If you are getting compile or link errors, post the details.
@ kfmfe04 & OP: Both C\C++ and Windows use UNC so a single backslash '\' is an escape character by default; any literal strings need to be double backslashed. Other then that I would use the 'fstream' header in place of 'System.IO' but that's more of a style preference.
Thanks, by the way. I'm at school now and I can't work on it, but I will as soon as I get home, and I'll tell you if it works. I know about escape characters. If I'm using Visual C++, it uses .NET, but how is it different?
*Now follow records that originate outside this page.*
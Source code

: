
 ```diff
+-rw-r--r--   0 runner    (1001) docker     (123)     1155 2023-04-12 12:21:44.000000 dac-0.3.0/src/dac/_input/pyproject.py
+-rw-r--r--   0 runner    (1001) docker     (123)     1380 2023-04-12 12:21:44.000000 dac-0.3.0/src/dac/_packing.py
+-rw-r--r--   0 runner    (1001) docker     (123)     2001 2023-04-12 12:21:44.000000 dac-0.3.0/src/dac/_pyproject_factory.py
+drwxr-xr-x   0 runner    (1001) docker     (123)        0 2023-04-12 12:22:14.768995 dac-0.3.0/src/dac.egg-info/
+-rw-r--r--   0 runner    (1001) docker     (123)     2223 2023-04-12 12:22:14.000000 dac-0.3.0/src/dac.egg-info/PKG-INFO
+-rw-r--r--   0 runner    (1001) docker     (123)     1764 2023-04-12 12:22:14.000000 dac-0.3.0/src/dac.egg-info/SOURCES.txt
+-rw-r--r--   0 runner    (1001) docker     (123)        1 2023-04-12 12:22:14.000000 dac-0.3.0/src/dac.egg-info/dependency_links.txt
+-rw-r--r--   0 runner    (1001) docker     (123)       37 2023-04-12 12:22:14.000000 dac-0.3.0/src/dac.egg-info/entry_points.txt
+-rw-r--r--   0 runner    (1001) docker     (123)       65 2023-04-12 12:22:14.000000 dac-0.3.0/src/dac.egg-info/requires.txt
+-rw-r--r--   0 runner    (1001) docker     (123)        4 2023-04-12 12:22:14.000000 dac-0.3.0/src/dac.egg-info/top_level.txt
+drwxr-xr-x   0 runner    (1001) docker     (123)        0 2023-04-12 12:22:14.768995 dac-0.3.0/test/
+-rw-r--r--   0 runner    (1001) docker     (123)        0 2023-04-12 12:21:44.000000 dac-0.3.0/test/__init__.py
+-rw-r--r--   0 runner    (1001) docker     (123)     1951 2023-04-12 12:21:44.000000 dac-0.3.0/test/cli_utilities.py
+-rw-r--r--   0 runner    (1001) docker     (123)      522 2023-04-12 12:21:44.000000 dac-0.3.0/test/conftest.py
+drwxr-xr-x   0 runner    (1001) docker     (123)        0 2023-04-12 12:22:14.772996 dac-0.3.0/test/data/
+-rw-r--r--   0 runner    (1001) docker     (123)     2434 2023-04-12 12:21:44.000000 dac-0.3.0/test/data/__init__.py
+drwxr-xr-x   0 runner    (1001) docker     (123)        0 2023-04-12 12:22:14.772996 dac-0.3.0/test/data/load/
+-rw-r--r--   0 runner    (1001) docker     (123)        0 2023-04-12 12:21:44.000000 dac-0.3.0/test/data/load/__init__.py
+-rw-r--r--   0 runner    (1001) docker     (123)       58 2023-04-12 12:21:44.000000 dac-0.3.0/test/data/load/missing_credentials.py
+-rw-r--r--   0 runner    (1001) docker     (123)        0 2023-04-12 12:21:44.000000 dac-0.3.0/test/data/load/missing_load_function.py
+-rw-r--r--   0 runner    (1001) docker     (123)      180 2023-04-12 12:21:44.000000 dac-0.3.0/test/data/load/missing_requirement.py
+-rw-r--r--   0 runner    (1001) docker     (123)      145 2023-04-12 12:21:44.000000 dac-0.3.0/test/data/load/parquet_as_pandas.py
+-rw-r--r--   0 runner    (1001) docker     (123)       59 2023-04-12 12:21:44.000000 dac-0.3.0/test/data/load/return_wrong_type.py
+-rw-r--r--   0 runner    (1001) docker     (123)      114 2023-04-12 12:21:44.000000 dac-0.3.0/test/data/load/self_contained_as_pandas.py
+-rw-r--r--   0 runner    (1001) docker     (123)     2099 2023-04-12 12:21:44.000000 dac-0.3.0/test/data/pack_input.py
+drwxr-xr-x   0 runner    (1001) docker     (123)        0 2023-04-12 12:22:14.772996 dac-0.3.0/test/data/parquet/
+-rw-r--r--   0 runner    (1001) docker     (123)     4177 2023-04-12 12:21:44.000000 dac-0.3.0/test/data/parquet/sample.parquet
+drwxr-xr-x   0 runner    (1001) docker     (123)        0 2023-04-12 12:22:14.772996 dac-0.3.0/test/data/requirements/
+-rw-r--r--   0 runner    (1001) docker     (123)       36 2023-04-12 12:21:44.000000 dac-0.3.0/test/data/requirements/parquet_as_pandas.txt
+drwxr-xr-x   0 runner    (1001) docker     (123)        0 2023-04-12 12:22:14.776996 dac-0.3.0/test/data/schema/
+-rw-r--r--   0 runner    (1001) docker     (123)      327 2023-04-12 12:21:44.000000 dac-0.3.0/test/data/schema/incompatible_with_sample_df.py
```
I've used C++ coding in there.
Visual Studio doesn't force you to use .NET. You can write (normal!) C++ programs with it too.
C++/CLI is a language designed to use .NET while still looking a bit like C++. However, it is a different language. It has new concepts such as "handles".
I know how to do ofstream and all, but you showed me a simpler looking way to do it so thanks, but it didn't work in my program (probably cause you said it's a different language). I've put too much work into it, to start over. Can you show me a code (if you know how) in C++/CLI for a text writer?
Are you saying that you are using .NET in C++? Or that you are trying to make the program without .NET? I am not sure there is a designer for not .NET programming.
I'd rather make it so it doesn't have .NET, but there's no designer for it (unless you pay a lot). But the Windows Forms Applications uses C++\CLI. Which by what I understand is a .NET language which is made to look like C++.